[Stored data entries]

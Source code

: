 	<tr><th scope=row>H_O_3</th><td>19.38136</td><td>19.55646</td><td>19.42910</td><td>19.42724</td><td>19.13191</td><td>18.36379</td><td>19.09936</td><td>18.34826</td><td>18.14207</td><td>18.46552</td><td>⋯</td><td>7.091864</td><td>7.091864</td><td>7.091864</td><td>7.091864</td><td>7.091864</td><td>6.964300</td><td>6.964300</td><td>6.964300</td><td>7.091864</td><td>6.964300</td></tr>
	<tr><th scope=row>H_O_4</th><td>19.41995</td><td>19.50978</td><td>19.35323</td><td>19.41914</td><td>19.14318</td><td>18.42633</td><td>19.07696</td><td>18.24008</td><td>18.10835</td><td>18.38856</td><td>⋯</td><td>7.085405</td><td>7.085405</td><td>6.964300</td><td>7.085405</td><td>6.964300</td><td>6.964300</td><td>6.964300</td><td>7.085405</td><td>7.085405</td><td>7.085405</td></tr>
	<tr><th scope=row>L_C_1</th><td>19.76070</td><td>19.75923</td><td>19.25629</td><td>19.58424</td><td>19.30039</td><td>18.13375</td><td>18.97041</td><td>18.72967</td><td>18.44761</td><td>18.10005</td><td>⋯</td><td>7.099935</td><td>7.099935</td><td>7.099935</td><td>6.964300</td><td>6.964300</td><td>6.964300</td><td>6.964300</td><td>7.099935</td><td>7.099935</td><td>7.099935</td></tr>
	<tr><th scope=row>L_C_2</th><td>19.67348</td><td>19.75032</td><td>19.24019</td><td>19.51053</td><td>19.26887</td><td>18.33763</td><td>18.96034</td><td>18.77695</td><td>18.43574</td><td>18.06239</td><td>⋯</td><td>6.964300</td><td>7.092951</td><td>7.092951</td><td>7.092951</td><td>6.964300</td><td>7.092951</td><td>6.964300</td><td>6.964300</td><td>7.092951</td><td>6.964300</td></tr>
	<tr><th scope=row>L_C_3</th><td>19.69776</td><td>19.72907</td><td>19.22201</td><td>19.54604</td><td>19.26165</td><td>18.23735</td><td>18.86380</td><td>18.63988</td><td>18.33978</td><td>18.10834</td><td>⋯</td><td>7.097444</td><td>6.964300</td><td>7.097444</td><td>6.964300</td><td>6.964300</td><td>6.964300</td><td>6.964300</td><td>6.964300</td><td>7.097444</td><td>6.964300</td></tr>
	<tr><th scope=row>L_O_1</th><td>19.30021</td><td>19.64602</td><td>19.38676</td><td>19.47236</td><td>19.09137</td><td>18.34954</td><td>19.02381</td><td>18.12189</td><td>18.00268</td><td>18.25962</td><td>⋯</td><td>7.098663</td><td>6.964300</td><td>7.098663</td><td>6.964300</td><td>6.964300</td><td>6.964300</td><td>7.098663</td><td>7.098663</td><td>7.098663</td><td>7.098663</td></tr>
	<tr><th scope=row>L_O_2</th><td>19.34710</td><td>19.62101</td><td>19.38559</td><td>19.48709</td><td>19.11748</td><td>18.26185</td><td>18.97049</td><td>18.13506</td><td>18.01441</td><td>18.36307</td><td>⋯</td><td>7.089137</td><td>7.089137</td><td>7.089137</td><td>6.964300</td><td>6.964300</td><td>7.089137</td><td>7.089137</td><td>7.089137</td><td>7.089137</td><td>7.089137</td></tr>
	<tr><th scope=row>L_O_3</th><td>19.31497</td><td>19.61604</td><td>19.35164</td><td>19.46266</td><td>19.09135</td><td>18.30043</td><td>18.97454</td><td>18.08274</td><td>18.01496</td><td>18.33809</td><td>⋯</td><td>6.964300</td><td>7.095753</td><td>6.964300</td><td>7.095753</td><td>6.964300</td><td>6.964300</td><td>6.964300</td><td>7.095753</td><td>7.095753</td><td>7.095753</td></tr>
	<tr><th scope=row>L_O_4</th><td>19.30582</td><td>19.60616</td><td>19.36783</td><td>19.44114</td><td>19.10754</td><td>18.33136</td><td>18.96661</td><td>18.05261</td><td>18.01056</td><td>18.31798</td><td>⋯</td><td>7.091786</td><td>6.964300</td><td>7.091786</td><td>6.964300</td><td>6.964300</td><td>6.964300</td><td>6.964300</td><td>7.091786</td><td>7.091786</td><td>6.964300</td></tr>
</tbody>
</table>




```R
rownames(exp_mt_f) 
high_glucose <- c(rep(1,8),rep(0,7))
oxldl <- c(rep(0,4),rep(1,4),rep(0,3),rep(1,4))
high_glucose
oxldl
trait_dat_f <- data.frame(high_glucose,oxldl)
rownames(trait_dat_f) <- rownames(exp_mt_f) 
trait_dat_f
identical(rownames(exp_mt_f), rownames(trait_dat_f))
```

### Instructions to follow
Gather up, from the records above, each line where the word "oxldl" appears.

### Solution for this problem
oxldl <- c(rep(0,4),rep(1,4),rep(0,3),rep(1,4))
oxldl
trait_dat_f <- data.frame(high_glucose,oxldl)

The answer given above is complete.